Source texts of formatted documents:
Content starts
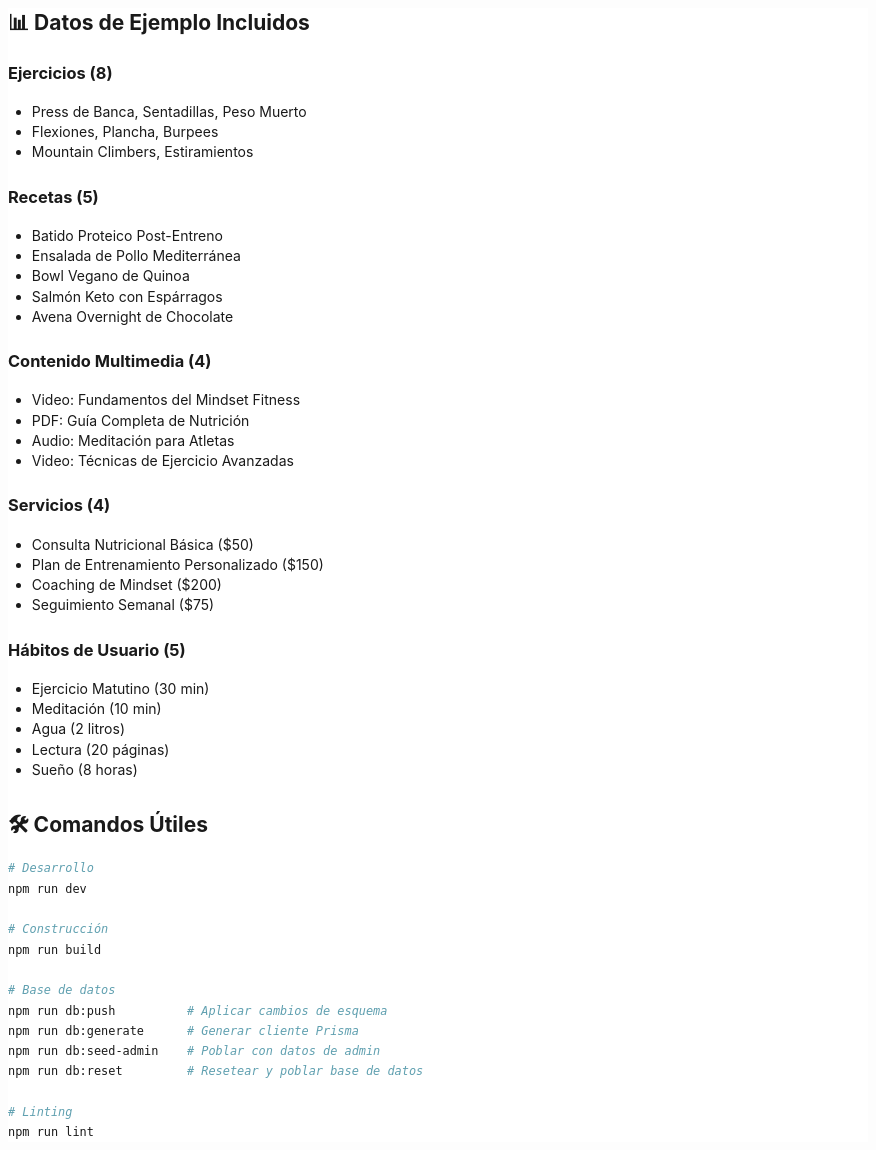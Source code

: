 ## 📊 Datos de Ejemplo Incluidos

### Ejercicios (8)
- Press de Banca, Sentadillas, Peso Muerto
- Flexiones, Plancha, Burpees
- Mountain Climbers, Estiramientos

### Recetas (5)
- Batido Proteico Post-Entreno
- Ensalada de Pollo Mediterránea
- Bowl Vegano de Quinoa
- Salmón Keto con Espárragos
- Avena Overnight de Chocolate

### Contenido Multimedia (4)
- Video: Fundamentos del Mindset Fitness
- PDF: Guía Completa de Nutrición
- Audio: Meditación para Atletas
- Video: Técnicas de Ejercicio Avanzadas

### Servicios (4)
- Consulta Nutricional Básica ($50)
- Plan de Entrenamiento Personalizado ($150)
- Coaching de Mindset ($200)
- Seguimiento Semanal ($75)

### Hábitos de Usuario (5)
- Ejercicio Matutino (30 min)
- Meditación (10 min)
- Agua (2 litros)
- Lectura (20 páginas)
- Sueño (8 horas)

## 🛠️ Comandos Útiles

```bash
# Desarrollo
npm run dev

# Construcción
npm run build

# Base de datos
npm run db:push          # Aplicar cambios de esquema
npm run db:generate      # Generar cliente Prisma
npm run db:seed-admin    # Poblar con datos de admin
npm run db:reset         # Resetear y poblar base de datos

# Linting
npm run lint
```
Content ends
Task brief:
Print the lines above from the one with "de Ejemplo Incluidos" through the one with "- Bowl Vegano de Quinoa", both included, exactly as written and nothing more.

Completed task:
: ## 📊 Datos de Ejemplo Incluidos

### Ejercicios (8)
- Press de Banca, Sentadillas, Peso Muerto
- Flexiones, Plancha, Burpees
- Mountain Climbers, Estiramientos

### Recetas (5)
- Batido Proteico Post-Entreno
- Ensalada de Pollo Mediterránea
- Bowl Vegano de Quinoa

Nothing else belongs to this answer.